For the films that I end up calling a favorite it sometimes takes a couple of reruns for me to fully absorb the the story, appreciate it and recommend it to everyone I know. Stoker was different, a first really. After the final scene began to black out I sat still as the evocatively chilling score by Philip Glass and Clint Mansell played in the background. It is as if I needed that blank space of time to carefully digest what I had just saw. To my slight surprise, I loved it. In other words, this coming- of-age film by Chan-wook Park is hauntingly beautiful and visually enticing.
The cinematography by director of photography, Chung-hoon Chung seamlessly introduced scene transitions from one to the next; causing viewers like me to forget I was even holding my breath. The concise use in the limited dialogue only goes to emanate the emotional and sensual performance found in the dexterity of actors Matthew Goode and Mia Wasikowska.

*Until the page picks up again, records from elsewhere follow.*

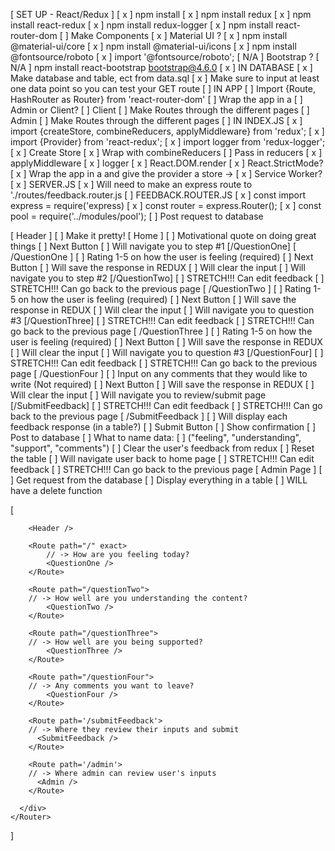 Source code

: [ SET UP - React/Redux ]
    [ x ] npm install
    [ x ] npm install redux 
    [ x ] npm install react-redux
    [ x ] npm install redux-logger
    [ x ] npm install react-router-dom
    [  ] Make Components
    [ x ] Material UI ?
        [ x ] npm install @material-ui/core
        [ x ] npm install @material-ui/icons
        [ x ] npm install @fontsource/roboto
            [ x ] import '@fontsource/roboto';
    [ N/A ] Bootstrap ?
        [ N/A ] npm install react-bootstrap bootstrap@4.6.0
    [ x ] IN DATABASE
        [ x ] Make database and table, ect from data.sql
        [ x ] Make sure to input at least one data point so you can test your GET route
    [ ] IN APP
        [  ] Import {Route, HashRouter as Router} from 'react-router-dom'
        [  ] Wrap the app in a <Router>
        [ ] Admin or Client?
            [ ] Client
                [ ] Make Routes through the different pages
            [ ] Admin
                [ ] Make Routes through the different pages
    [ ] IN INDEX.JS 
        [ x ] import {createStore, combineReducers, applyMiddleware} from 'redux';
        [ x ] import {Provider} from 'react-redux';
        [ x ] import logger from 'redux-logger';
        [ x ] Create Store
            [ x ] Wrap with combineReducers
                [ ] Pass in reducers
            [ x ] applyMiddleware
                [ x ] logger
        [ x ] React.DOM.render
            [ x ] React.StrictMode?
            [ x ] Wrap the app in a <Provider> and give the provider a store -> <Provider store={store}>
            [ x ] Service Worker?
    [ x ] SERVER.JS
        [ x ] Will need to make an express route to './routes/feedback.router.js
    [ ] FEEDBACK.ROUTER.JS
        [ x ] const import express = require('express)
        [ x ] const router = express.Router();
        [ x ] const pool = require('../modules/pool');
        [ ] Post request to database

[ Header ] 
    [  ] Make it pretty!
[ Home ]
    [  ] Motivational quote on doing great things
    [ ] Next Button
        [ ] Will navigate you to step #1 [/QuestionOne]
[ /QuestionOne ]
    [ ] Rating 1-5 on how the user is feeling (required)
    [ ] Next Button
        [ ] Will save the response in REDUX
        [ ] Will clear the input
        [ ] Will navigate you to step #2 [/QuestionTwo]
    [ ] STRETCH!!! Can edit feedback
    [ ] STRETCH!!! Can go back to the previous page
[ /QuestionTwo ]
    [ ] Rating 1-5 on how the user is feeling (required)
    [ ] Next Button
        [ ] Will save the response in REDUX
        [ ] Will clear the input
        [ ] Will navigate you to question #3 [/QuestionThree]
    [ ] STRETCH!!! Can edit feedback
    [ ] STRETCH!!! Can go back to the previous page
[ /QuestionThree ]
    [ ] Rating 1-5 on how the user is feeling (required)
    [ ] Next Button
        [ ] Will save the response in REDUX
        [ ] Will clear the input
        [ ] Will navigate you to question #3 [/QuestionFour]
    [ ] STRETCH!!! Can edit feedback
    [ ] STRETCH!!! Can go back to the previous page
[ /QuestionFour ]
    [ ] Input on any comments that they would like to write (Not required)
    [ ] Next Button
        [ ] Will save the response in REDUX
        [ ] Will clear the input
        [ ] Will navigate you to review/submit page [/SubmitFeedback]
    [ ] STRETCH!!! Can edit feedback
    [ ] STRETCH!!! Can go back to the previous page
[ /SubmitFeedback ]
    [ ] Will display each feedback response (in a table?)
    [ ] Submit Button
        [ ] Show confirmation
        [ ] Post to database
            [ ] What to name data:
                [ ] ("feeling", "understanding", "support", "comments")
        [ ] Clear the user's feedback from redux
        [ ] Reset the table
        [ ] Will navigate user back to home page
    [ ] STRETCH!!! Can edit feedback
    [ ] STRETCH!!! Can go back to the previous page
[ Admin Page ]
    [ ] Get request from the database
    [ ] Display everything in a table
    [ ] WILL have a delete function




[
    <Router>
      <div className='App'>
           
        <Header />
        
        <Route path="/" exact>
            // -> How are you feeling today?
            <QuestionOne />
        </Route>

        <Route path="/questionTwo">
        // -> How well are you understanding the content?
            <QuestionTwo />
        </Route>

        <Route path="/questionThree">
        // -> How well are you being supported?
            <QuestionThree />
        </Route>

        <Route path="/questionFour">
        // -> Any comments you want to leave?
            <QuestionFour />
        </Route>
            
        <Route path='/submitFeedback'>
        // -> Where they review their inputs and submit
          <SubmitFeedback />
        </Route>
        
        <Route path='/admin'>
        // -> Where admin can review user's inputs
          <Admin />
        </Route>

      </div>
    </Router>
]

In efforts of not pulling a Ted Mosby, I leave you with the opening lines from this very film which begs to question the notion of nature versus nurture :
My ears hear what others cannot hear; small faraway things people cannot normally see are visible to me. These senses are the fruits of a lifetime of longing, longing to be rescued, to be completed. Just as the skirt needs the wind to billow, I’m not formed by the things that are of myself alone. I wear my father’s belt tied around my mother’s blouse, and shoes which are from my uncle. This is me. Just as a flower does not choose its color, we are not responsible for what we have come to be. Only once you realize this do you become free, and to become adult is to become free.